What is programming?
Excellent question. Programming refers to all the tiny pieces of information that we receive from the world around us. This programming tells us what to do, what to say, what is possible, and generally how to approach every area of our lives.
Some programming is obvious, like comments made directly to us (e.g., our parents tell us that it is not appropriate to sit on the table).
Some programming is not so obvious. It appears in the form of unspoken expectations from others, and thoughts we have about ourselves.
Like the example of the plane with a faulty on-board computer, if your programming gives you bad directions, you can expect to crash.
If you can change your programming, you can change the game.
Big Idea #2: We Don’t Even Recognize Negative Self-Talk
I’m stupid, unattractive, and nobody likes me.
I think we can all agree that someone with any of that rolling around in their head is involved in some pretty heavy negative self-talk. But there are other far more subtle, but just as impactful, phrases that we tell ourselves.
Here are a few examples from the book:
- Nothing ever goes right for me.
- I’m just not creative.
- I don’t have the patience for that.
- I’m just no good at math.
- If only I had more time.
- If only I had more money.
To be honest, some of these don’t seem all that negative to me. They seem like statements of fact. There are certainly things that I just don’t seem to have the patience for, like crocheting. And couldn’t we all use a little more time, and a little more money?
The problem goes back to programming.
“If everything you tell yourself about yourself becomes a directive to your subconscious mind,” writes Helmstetter. “Then any time you make a statement about yourself that is negative you are directing your subconscious mind to make you become the person that you just described…”
It’s time to be more mindful of the thoughts that are creeping through our minds. Even those seemingly innocent thoughts can limit us.

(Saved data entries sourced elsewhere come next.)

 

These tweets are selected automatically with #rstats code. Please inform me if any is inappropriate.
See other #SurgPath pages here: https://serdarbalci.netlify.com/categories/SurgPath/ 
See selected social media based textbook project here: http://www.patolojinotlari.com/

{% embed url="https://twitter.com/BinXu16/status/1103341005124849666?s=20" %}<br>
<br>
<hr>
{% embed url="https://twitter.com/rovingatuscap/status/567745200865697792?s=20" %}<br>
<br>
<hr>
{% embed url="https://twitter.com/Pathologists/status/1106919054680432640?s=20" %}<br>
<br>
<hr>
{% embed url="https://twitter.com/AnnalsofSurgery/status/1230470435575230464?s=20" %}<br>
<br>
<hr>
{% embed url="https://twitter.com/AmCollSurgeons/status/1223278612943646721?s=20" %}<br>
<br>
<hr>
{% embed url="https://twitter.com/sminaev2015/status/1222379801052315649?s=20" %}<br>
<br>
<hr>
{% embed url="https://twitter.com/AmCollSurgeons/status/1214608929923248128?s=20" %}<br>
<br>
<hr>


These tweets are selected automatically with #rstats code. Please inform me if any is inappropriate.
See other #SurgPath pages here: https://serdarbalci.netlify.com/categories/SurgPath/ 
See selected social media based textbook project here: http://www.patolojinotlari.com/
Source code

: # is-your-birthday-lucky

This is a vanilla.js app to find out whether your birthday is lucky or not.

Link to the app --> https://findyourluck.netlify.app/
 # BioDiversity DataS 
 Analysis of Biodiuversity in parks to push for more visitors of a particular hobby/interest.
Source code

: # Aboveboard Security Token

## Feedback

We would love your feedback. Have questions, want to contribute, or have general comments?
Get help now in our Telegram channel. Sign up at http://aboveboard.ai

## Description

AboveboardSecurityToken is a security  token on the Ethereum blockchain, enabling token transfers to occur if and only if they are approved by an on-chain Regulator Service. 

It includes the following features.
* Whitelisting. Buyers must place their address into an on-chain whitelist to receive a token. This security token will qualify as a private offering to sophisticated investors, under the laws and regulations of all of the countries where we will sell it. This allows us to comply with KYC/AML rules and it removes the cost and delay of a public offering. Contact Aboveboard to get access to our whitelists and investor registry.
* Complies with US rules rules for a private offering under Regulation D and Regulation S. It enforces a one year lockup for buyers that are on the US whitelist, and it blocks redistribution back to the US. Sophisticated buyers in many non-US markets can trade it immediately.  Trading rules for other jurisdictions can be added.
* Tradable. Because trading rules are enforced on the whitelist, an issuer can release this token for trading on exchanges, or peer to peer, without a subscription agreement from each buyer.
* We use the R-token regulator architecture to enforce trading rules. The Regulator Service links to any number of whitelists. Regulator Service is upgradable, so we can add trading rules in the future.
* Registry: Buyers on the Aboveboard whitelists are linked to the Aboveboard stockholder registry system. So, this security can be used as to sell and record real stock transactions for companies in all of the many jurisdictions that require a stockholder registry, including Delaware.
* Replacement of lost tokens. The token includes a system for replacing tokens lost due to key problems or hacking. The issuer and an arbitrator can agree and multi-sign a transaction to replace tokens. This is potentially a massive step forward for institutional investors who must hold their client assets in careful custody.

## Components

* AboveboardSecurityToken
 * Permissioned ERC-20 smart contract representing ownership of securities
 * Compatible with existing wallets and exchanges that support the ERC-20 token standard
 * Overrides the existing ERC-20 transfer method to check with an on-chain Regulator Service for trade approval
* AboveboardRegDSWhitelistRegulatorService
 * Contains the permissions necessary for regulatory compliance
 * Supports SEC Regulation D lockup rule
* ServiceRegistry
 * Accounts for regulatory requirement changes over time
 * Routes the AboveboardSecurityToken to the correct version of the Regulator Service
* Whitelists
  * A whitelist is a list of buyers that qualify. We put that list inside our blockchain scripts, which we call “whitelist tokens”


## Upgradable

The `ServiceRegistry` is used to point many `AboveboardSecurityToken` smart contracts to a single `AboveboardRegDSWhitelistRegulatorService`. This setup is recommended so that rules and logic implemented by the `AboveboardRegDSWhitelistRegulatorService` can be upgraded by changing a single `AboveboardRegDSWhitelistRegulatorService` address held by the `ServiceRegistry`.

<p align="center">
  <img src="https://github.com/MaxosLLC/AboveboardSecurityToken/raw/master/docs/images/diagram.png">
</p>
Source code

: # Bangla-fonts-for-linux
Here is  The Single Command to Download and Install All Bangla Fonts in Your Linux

Maybe there is hope for my crocheting skills.
Big Idea #3: Behind Every Action is a Feeling
Helmstetter identifies five steps that control our success or failure. Behavior, what we do or do not do, is the step that most directly controls our levels of achievement.
Helmstetter writes, “How we act, what we do, each moment of each day will determine whether or not we will be successful that moment or that day in anything that we do. The right series of the right actions will always end up making things work better than the wrong series of the wrong actions.”
What makes us take one course of action over another? Why do we sometimes do things that we know put us on the wrong side of success? It has everything to do with our feelings.
Behind every action is a feeling.
If you feel good about your job, you might show up on time, approach new projects with enthusiasm, and effectively engage with your co-workers. If you don’t like your job, you might show up late or not at all, find new projects burdensome, and snarl at anyone who comes within 10 feet of your workspace.
Behind every Behavior is a Feelings.
Behind every Feeling is an Attitude.
Behind every Attitude is a Belief.
Behind every Belief is Programming.
It all goes back to programming, doesn’t it?
Old School Readers: What negative self-talk do you hear people say most often? What are your tips and tricks for keeping things positive?